Louis VIII - the French king who refused doctor's orders
“Your Majesty is dying. The only remedy for you is to deflower this young virgin”.
Such was the proposition made to Louis VIII of France on 8 November 1226 as he lay on his death bed. But the king replied that he was in love with his wife, Blanche de Castille, whom he had married when both were twelve years old, and must therefore refuse his physician’s thoughtful advice.
Louis had the cognomen ‘the Lion’, and had fallen sick on his way back to Paris from the Crusades in the south of France. He was struck down with a fever and debilitating diarrhoea and was probably suffering for dysentery, a common illness of soldiers at the time, though some think he may have been poisoned. On 3 November he took to his bed and became delirious. His doctors consulted and diagnosed a severe case of sexual abstinence due to several months of campaigning, and that the remedy was a night of passion with a young virgin. As reported by Guillaume de Puylaurens:
‘…. coming back from the Crusades in Albigeois the king fell ill and they said he could be cured if he saw a woman …. His faithful companion Archambaud de Bourbon chose a beautiful young girl and had her placed in his bed while he was sleeping. Upon waking the king asked the girl what she was doing in his bed.
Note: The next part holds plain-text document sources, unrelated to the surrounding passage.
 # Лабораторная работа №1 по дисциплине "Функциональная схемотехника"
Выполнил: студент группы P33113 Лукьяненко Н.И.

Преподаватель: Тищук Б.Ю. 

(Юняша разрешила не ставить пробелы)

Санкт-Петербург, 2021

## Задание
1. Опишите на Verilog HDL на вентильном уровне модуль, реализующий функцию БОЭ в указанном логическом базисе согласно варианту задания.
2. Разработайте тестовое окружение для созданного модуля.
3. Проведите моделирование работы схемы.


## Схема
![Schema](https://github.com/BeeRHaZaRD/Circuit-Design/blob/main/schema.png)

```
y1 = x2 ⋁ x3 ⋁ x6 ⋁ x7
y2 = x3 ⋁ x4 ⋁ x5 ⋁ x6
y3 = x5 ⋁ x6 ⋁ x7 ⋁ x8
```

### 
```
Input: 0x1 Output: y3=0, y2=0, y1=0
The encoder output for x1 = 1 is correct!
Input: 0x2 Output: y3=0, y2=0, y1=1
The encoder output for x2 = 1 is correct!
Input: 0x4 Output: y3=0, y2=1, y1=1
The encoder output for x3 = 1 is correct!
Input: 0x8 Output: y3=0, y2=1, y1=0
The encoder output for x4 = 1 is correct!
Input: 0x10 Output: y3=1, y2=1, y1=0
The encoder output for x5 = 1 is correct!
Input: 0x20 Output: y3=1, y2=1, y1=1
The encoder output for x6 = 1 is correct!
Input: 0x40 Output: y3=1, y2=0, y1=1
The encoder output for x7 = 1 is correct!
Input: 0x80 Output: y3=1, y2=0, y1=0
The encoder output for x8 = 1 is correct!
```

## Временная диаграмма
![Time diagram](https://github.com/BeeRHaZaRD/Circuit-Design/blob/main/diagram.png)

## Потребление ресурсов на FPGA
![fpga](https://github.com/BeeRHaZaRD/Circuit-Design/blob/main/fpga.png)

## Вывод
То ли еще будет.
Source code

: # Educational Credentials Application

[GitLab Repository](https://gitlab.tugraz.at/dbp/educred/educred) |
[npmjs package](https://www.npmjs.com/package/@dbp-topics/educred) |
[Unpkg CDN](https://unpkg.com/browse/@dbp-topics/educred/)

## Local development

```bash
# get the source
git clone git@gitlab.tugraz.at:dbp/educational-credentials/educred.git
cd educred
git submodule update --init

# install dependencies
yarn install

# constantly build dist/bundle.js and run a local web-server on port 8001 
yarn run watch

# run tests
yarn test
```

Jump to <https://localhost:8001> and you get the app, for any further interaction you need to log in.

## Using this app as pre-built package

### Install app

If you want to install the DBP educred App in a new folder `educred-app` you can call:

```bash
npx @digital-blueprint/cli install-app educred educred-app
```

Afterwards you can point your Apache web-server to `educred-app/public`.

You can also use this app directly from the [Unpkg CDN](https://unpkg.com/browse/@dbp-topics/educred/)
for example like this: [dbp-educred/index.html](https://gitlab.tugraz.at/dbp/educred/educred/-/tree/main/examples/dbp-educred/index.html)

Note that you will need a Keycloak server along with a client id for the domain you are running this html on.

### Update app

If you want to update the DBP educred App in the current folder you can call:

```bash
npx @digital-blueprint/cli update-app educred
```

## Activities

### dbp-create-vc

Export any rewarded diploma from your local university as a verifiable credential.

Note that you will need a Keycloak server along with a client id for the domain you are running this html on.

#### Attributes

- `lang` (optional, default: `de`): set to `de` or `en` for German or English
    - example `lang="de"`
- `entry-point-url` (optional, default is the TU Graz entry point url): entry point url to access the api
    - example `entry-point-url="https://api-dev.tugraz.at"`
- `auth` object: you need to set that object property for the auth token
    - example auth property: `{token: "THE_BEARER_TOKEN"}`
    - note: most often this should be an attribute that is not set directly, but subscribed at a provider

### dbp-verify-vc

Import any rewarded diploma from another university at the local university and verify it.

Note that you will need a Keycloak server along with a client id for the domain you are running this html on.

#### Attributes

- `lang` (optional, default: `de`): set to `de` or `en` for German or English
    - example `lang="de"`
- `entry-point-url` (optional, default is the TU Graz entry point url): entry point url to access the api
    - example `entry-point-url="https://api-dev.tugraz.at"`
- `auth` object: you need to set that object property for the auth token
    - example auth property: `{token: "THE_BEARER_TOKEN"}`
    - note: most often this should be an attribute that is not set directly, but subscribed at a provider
She replied that she was there to help cure him of his sickness. He thanked her for her kindness and said that he must refuse the remedy as he did not wish to commit a mortal sin.’
He died several days later - 8 November 1226, at the age of 39.
No-one at the time blamed Louis’s fidelity as the cause of his death. Instead, rumour-mongers pointed the finger at Thibaud de Champagne, whom they accused of poisoning the king because of his mad passion for Blanche. But Thibaud had a cast iron alibi, as had left the royal army several months before the king’s death.
Louis was succeeded by his twelve-year old son, Louis IX, who was to become known as Saint Louis, and Blanche assumed the title of Regent.